I Want it That Way
So why is an episode of a show set in Japan about its criminal underworld titled after a Backstreet Boys song? Only time will tell. Or, you will find out after reading this quick-fire episode recap. So read on!
Episode 4 of Tokyo Vice starts with Samantha’s visionary club that she dreams of opening. She purchases a plot for the same. Jake, as it turns out, was indeed taken in by Ishida’s men. The oyabun explains to him his predicament. Someone in the police department has started rumors about him bribing cops and becoming an informant for them. The cops confirm it by not drinking the tea he offers him in the meetings. He asks Jake to find out who started it.
Jake talks to Hiroto about it, who says he’ll look into the matter; but no stories about it until then. Jake takes Hiroto’s folder to Emi. She instantly makes a connection to a woman’s suicide in Machiya. The pattern is the same and they take off to meet the widower. Meanwhile, Samantha’s plans are outed to Duke by Malee. Duke threatens her with dire consequences, but Samantha dismisses his claims.
Emi and Jake visit the house in Machiya. They discover the address of the company that kept harassing Hyeon-suk, the deceased. The former feigns being a desperate housewife in need of a loan and procures the contractual agreement to understand how the company makes money off of suicides. A clause mandates the insurances payouts to the loan company in case of a suicide.
Kyoshi Sonodo, the person whose name is registered as the CEO of the company, is actually a vegetable. This means he can’t function like a normal human being. Samantha learns a shocking truth about Matso’s identity. He is actually chasing her for something she did in the past – stealing someone’s money. And now he wants something in return. She walks away from the dinner, horrified and afraid of what’s coming next.
Sato and Jake begin their night adventure. They go to a nightclub, spend time with women, and have dinner. Samantha is upset with Malee, but Polina suspects a more serious issue, which Samantha doe snot disclose to her. Emi continues her probe into another matter involving the murder of a young girl. The details of the confession to the murder are such that she smells some misdoing on part of the police and the Yakuza. Her boss asks her to trust her instincts when he finds her late in the office.
The place where Sato and Jake have dinner is also visited by Tozawa. While he is leaving, Jake comments on his watch and gives him his card. The two exchange a brief conversation and Tozawa walks out. The episode ends with Samantha, who ponders over Matsu’s words to her – “choose the right”.
The Episode Review
The highlight of the episode definitely was Samantha’s treacherous past. Until now, she was sculpted carefully by the writers as a taciturn, dedicated, independent foreigner who made her own way in Japan. Against all odds, she survived and has big dreams. But the revelation about her “stealings” muddle her character arc. Audiences will not see her the same way now.

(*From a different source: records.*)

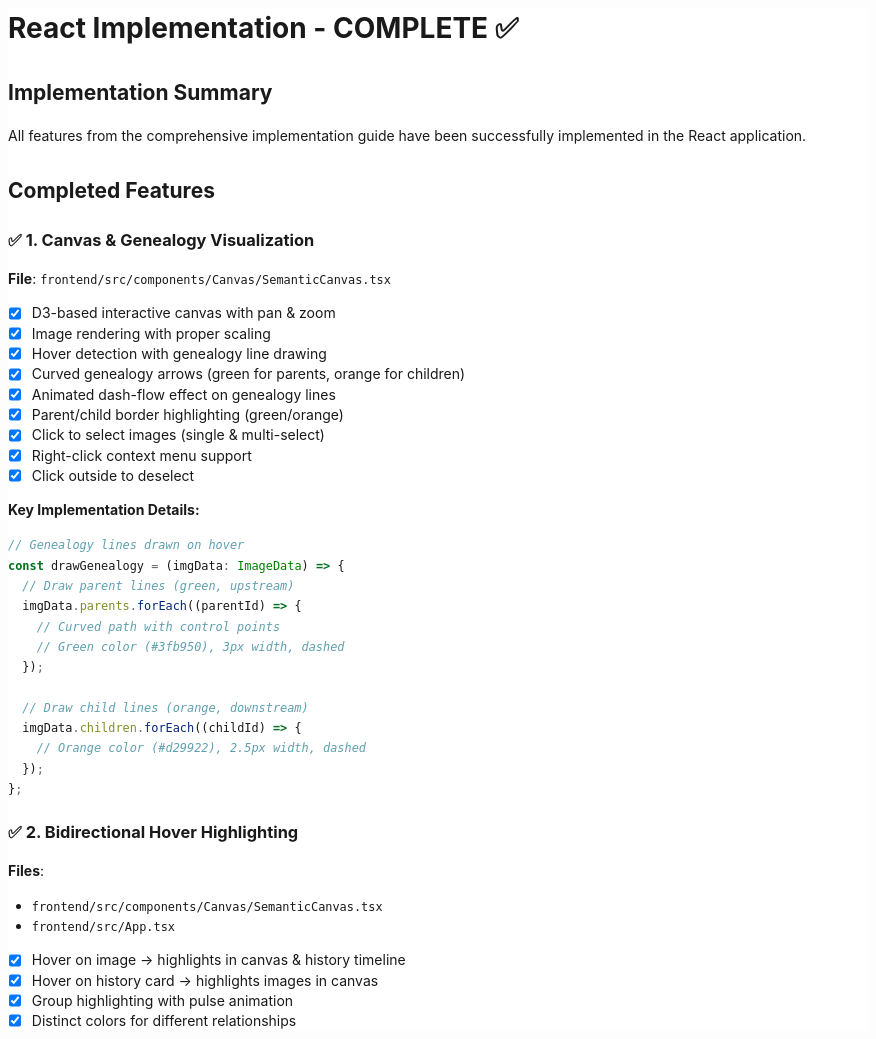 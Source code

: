 # React Implementation - COMPLETE ✅

## Implementation Summary

All features from the comprehensive implementation guide have been successfully implemented in the React application.

## Completed Features

### ✅ 1. Canvas & Genealogy Visualization

**File**: `frontend/src/components/Canvas/SemanticCanvas.tsx`

- [x] D3-based interactive canvas with pan & zoom
- [x] Image rendering with proper scaling
- [x] Hover detection with genealogy line drawing
- [x] Curved genealogy arrows (green for parents, orange for children)
- [x] Animated dash-flow effect on genealogy lines
- [x] Parent/child border highlighting (green/orange)
- [x] Click to select images (single & multi-select)
- [x] Right-click context menu support
- [x] Click outside to deselect

**Key Implementation Details:**

```typescript
// Genealogy lines drawn on hover
const drawGenealogy = (imgData: ImageData) => {
  // Draw parent lines (green, upstream)
  imgData.parents.forEach((parentId) => {
    // Curved path with control points
    // Green color (#3fb950), 3px width, dashed
  });

  // Draw child lines (orange, downstream)
  imgData.children.forEach((childId) => {
    // Orange color (#d29922), 2.5px width, dashed
  });
};
```

### ✅ 2. Bidirectional Hover Highlighting

**Files**:

- `frontend/src/components/Canvas/SemanticCanvas.tsx`
- `frontend/src/App.tsx`

- [x] Hover on image → highlights in canvas & history timeline
- [x] Hover on history card → highlights images in canvas
- [x] Group highlighting with pulse animation
- [x] Distinct colors for different relationships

At the other end of the spectrum is Emi. Episode 4 springboards her in the viewer’s reckoning by showcasing her journalistic drive. In the earlier episodes, her outlook was mostly of a pen pusher and a rule follower. But “I want it that way” also brought out her human side. While Samantha’s star went down, Emi’s shot up. Sato and Jake continue forging their friendship which will be tested for sure going ahead. Jake’s further involvement with the Yakuza, on both ends, signals the beginning of a ruthless game of chess, where he is in the danger of being in no man’s land.
Hiroto has now transformed into a fan favorite. Irrespective of who you’re rooting for, Hiroto will be a common favorite amongst fans after this episode. It emphasized how tough and professional he is as a cop but also how kind-hearted and loving he is as a father. This episode was more about putting more pieces of the puzzle together as opposed to painting exposition about its themes.

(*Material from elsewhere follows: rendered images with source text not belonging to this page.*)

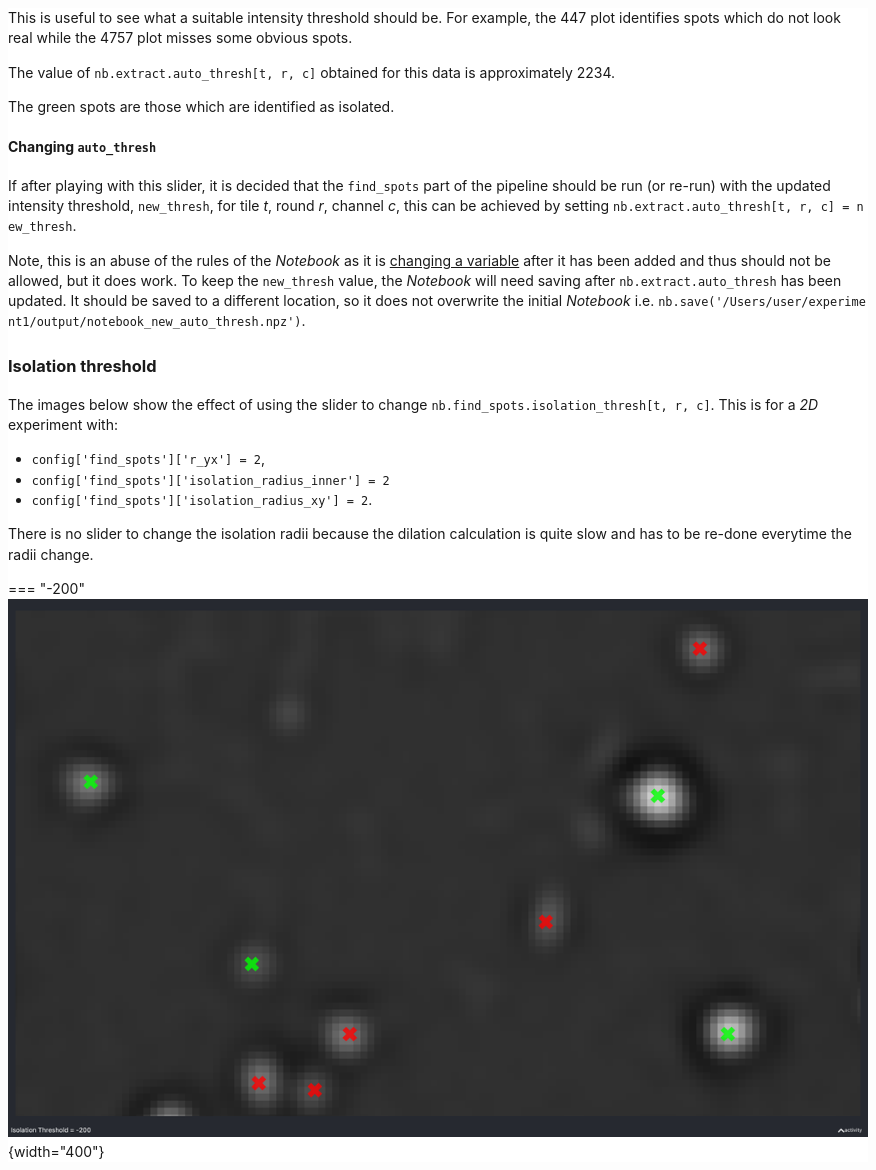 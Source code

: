 This is useful to see what a suitable intensity threshold should be. For example, the 447 plot identifies
spots which do not look real while the 4757 plot misses some obvious spots.

The value of `nb.extract.auto_thresh[t, r, c]` obtained for this data is approximately 2234.

The green spots are those which are identified as isolated. 

#### Changing `auto_thresh`
If after playing with this slider, it is decided that the `find_spots` part of the pipeline should be run
(or re-run) with the updated intensity threshold, `new_thresh`, for tile $t$, round $r$, channel $c$, 
this can be achieved by setting `nb.extract.auto_thresh[t, r, c] = new_thresh`.

Note, this is an abuse of the rules of the *Notebook* as it is 
[changing a variable](../notebook.md#modifying-a-notebookpage) after it has been added 
and thus should not be allowed, but it does work. To keep the `new_thresh` value, the *Notebook* will need
saving after `nb.extract.auto_thresh` has been updated. It should be saved to a different location, so it does 
not overwrite the initial *Notebook* i.e. `nb.save('/Users/user/experiment1/output/notebook_new_auto_thresh.npz')`.

### Isolation threshold
The images below show the effect of using the slider to change `nb.find_spots.isolation_thresh[t, r, c]`. 
This is for a *2D* experiment with:

* `config['find_spots']['r_yx'] = 2`, 
* `config['find_spots']['isolation_radius_inner'] = 2`
* `config['find_spots']['isolation_radius_xy'] = 2`.

There is no slider to change the isolation radii because the dilation calculation is quite slow and has to be 
re-done everytime the radii change.

=== "-200"
    ![image](../images/pipeline/find_spots/isolation_thresh-200.png){width="400"}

Gradually, the softer tones are being wiped out and filled in by darker truths about the protagonist ensemble. The black and white classification that was slightly unfitting in the first three episodes has phased out to become a more tradition inclined grey area, as is the norm for classic television shows. ‘Tokyo Vice’ is step by step turning into my favorite show right now, and I am sure most of you are the same.